• Entries supplied:

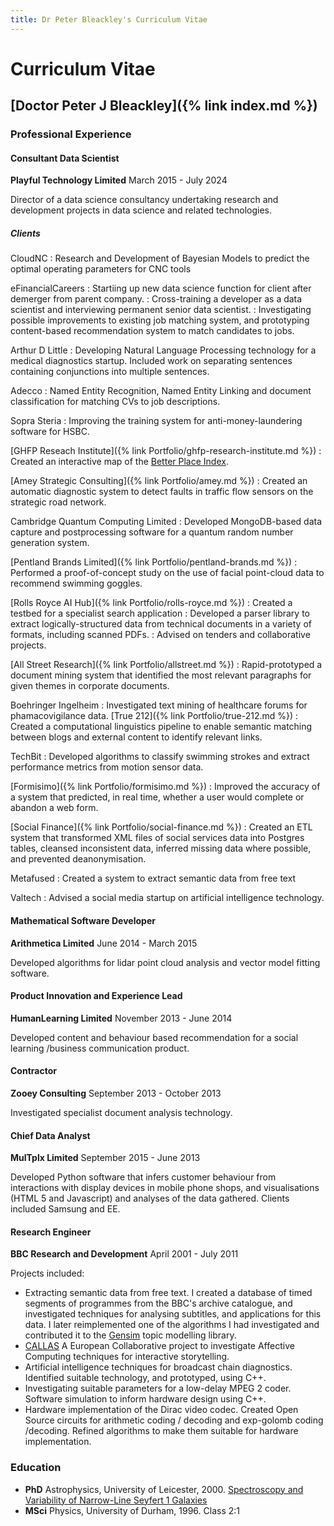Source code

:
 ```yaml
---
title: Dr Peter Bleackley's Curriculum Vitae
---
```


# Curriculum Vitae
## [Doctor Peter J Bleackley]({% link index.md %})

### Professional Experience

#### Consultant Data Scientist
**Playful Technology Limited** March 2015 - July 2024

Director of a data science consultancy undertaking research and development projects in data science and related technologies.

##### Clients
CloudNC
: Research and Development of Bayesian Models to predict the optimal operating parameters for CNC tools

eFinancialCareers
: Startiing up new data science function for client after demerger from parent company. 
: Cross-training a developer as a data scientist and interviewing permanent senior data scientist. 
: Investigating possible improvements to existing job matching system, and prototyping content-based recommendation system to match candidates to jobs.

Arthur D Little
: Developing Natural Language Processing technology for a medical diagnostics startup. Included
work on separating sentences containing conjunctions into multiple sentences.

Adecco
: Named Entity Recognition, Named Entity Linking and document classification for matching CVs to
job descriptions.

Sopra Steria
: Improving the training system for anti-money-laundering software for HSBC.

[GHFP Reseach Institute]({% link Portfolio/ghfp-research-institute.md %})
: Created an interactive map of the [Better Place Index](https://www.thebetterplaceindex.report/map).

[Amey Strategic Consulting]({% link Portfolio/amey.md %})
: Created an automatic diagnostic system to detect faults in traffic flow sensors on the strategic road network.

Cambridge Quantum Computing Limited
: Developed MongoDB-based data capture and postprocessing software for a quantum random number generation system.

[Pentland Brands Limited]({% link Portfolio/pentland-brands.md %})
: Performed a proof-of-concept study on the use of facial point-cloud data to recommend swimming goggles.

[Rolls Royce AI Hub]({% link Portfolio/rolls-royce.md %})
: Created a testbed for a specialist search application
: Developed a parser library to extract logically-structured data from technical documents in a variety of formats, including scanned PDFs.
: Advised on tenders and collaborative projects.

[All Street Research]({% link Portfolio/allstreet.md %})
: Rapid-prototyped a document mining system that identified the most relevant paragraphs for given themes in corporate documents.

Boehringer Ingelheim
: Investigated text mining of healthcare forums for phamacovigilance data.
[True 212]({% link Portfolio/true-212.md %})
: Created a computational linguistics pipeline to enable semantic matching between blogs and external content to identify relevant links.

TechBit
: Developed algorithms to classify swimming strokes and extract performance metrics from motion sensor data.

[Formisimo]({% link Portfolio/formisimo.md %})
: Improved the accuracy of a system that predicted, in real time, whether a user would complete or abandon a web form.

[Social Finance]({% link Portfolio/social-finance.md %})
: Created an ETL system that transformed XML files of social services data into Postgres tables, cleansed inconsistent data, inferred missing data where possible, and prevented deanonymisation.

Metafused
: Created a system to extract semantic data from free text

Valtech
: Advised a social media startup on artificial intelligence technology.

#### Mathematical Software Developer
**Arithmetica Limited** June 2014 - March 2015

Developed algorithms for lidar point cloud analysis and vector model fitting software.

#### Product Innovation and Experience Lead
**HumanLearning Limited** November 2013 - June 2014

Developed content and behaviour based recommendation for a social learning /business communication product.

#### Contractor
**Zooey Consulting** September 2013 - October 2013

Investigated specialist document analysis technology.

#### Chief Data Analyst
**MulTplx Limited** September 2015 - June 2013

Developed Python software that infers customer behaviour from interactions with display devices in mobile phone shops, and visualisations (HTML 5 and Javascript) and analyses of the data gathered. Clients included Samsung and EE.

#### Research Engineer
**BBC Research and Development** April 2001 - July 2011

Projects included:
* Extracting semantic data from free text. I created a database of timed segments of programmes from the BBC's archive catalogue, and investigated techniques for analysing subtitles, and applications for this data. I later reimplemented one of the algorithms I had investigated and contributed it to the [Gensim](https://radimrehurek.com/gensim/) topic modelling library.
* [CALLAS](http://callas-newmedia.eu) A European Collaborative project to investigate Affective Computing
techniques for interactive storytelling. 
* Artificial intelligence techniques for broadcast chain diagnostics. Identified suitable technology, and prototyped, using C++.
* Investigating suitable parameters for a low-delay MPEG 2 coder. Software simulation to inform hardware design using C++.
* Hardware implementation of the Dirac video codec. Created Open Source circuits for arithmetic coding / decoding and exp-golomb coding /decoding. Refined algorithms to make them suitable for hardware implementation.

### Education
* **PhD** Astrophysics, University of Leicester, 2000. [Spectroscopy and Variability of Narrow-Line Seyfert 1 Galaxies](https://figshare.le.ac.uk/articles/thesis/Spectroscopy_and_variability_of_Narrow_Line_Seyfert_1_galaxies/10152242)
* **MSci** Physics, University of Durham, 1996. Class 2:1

• Task item: Filter the material above down to the lines that hold the word "Vitae".

• Response to this task:
title: Dr Peter Bleackley's Curriculum Vitae
# Curriculum Vitae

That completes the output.